Available data:
■ ■ ■

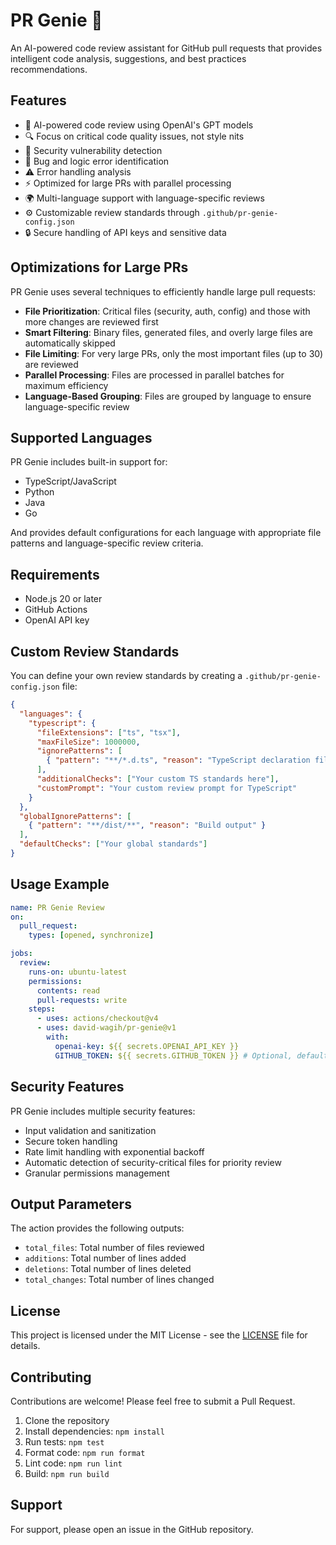 # PR Genie 🧞

An AI-powered code review assistant for GitHub pull requests that provides intelligent code analysis, suggestions, and best practices recommendations.

## Features

- 🤖 AI-powered code review using OpenAI's GPT models
- 🔍 Focus on critical code quality issues, not style nits
- 🔐 Security vulnerability detection
- 🐛 Bug and logic error identification
- ⚠️ Error handling analysis
- ⚡ Optimized for large PRs with parallel processing
- 🌍 Multi-language support with language-specific reviews
- ⚙️ Customizable review standards through `.github/pr-genie-config.json`
- 🔒 Secure handling of API keys and sensitive data

## Optimizations for Large PRs

PR Genie uses several techniques to efficiently handle large pull requests:

- **File Prioritization**: Critical files (security, auth, config) and those with more changes are reviewed first
- **Smart Filtering**: Binary files, generated files, and overly large files are automatically skipped
- **File Limiting**: For very large PRs, only the most important files (up to 30) are reviewed
- **Parallel Processing**: Files are processed in parallel batches for maximum efficiency
- **Language-Based Grouping**: Files are grouped by language to ensure language-specific review

## Supported Languages

PR Genie includes built-in support for:

- TypeScript/JavaScript
- Python
- Java
- Go

And provides default configurations for each language with appropriate file patterns and language-specific review criteria.

## Requirements

- Node.js 20 or later
- GitHub Actions
- OpenAI API key

## Custom Review Standards

You can define your own review standards by creating a `.github/pr-genie-config.json` file:

```json
{
  "languages": {
    "typescript": {
      "fileExtensions": ["ts", "tsx"],
      "maxFileSize": 1000000,
      "ignorePatterns": [
        { "pattern": "**/*.d.ts", "reason": "TypeScript declaration files" }
      ],
      "additionalChecks": ["Your custom TS standards here"],
      "customPrompt": "Your custom review prompt for TypeScript"
    }
  },
  "globalIgnorePatterns": [
    { "pattern": "**/dist/**", "reason": "Build output" }
  ],
  "defaultChecks": ["Your global standards"]
}
```

## Usage Example

```yaml
name: PR Genie Review
on:
  pull_request:
    types: [opened, synchronize]

jobs:
  review:
    runs-on: ubuntu-latest
    permissions:
      contents: read
      pull-requests: write
    steps:
      - uses: actions/checkout@v4
      - uses: david-wagih/pr-genie@v1
        with:
          openai-key: ${{ secrets.OPENAI_API_KEY }}
          GITHUB_TOKEN: ${{ secrets.GITHUB_TOKEN }} # Optional, defaults to github.token
```

## Security Features

PR Genie includes multiple security features:

- Input validation and sanitization
- Secure token handling
- Rate limit handling with exponential backoff
- Automatic detection of security-critical files for priority review
- Granular permissions management

## Output Parameters

The action provides the following outputs:

- `total_files`: Total number of files reviewed
- `additions`: Total number of lines added
- `deletions`: Total number of lines deleted
- `total_changes`: Total number of lines changed

## License

This project is licensed under the MIT License - see the [LICENSE](LICENSE) file for details.

## Contributing

Contributions are welcome! Please feel free to submit a Pull Request.

1. Clone the repository
2. Install dependencies: `npm install`
3. Run tests: `npm test`
4. Format code: `npm run format`
5. Lint code: `npm run lint`
6. Build: `npm run build`

## Support

For support, please open an issue in the GitHub repository.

■ ■ ■

About this exercise: Where in the records does the word "Secure" appear? Copy each line that holds it.

Output of the exercise:
- 🔒 Secure handling of API keys and sensitive data
- Secure token handling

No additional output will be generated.